■ **Work task**:
The expected answer holds every line from the first line of the data below through the line containing "specification of privilege", exactly as written, and no other line.

■ **Material for the task**:
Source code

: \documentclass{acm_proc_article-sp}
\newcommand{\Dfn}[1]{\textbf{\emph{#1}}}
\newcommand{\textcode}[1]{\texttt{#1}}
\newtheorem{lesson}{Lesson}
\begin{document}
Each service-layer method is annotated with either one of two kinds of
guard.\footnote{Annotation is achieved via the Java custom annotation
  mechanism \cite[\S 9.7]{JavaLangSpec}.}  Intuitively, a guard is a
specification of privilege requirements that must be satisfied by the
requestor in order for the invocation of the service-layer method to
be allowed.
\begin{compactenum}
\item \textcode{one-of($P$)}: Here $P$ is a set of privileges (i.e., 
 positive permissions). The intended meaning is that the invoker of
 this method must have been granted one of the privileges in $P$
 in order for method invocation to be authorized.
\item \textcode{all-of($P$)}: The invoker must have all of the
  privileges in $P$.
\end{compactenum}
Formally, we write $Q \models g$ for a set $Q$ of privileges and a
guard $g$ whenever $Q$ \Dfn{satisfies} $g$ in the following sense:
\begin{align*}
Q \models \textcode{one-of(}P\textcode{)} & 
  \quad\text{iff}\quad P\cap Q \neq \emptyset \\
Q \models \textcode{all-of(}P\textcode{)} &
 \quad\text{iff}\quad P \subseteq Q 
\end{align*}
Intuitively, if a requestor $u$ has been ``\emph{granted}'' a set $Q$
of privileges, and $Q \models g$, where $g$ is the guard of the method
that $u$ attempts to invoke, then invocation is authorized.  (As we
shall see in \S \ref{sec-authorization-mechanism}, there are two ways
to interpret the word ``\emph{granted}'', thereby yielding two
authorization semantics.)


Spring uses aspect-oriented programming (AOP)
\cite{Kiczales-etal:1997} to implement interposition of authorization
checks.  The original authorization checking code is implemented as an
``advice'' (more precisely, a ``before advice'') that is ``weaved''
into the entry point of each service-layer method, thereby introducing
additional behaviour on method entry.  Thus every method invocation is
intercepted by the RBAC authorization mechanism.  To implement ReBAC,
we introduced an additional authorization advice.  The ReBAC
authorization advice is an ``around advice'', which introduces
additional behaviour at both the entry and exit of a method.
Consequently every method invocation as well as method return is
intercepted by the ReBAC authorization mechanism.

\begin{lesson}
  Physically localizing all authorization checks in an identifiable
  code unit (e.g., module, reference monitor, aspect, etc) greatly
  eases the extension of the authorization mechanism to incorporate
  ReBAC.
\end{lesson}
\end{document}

■ **Answer to the problem**:
Source code

: \documentclass{acm_proc_article-sp}
\newcommand{\Dfn}[1]{\textbf{\emph{#1}}}
\newcommand{\textcode}[1]{\texttt{#1}}
\newtheorem{lesson}{Lesson}
\begin{document}
Each service-layer method is annotated with either one of two kinds of
guard.\footnote{Annotation is achieved via the Java custom annotation
  mechanism \cite[\S 9.7]{JavaLangSpec}.}  Intuitively, a guard is a
specification of privilege requirements that must be satisfied by the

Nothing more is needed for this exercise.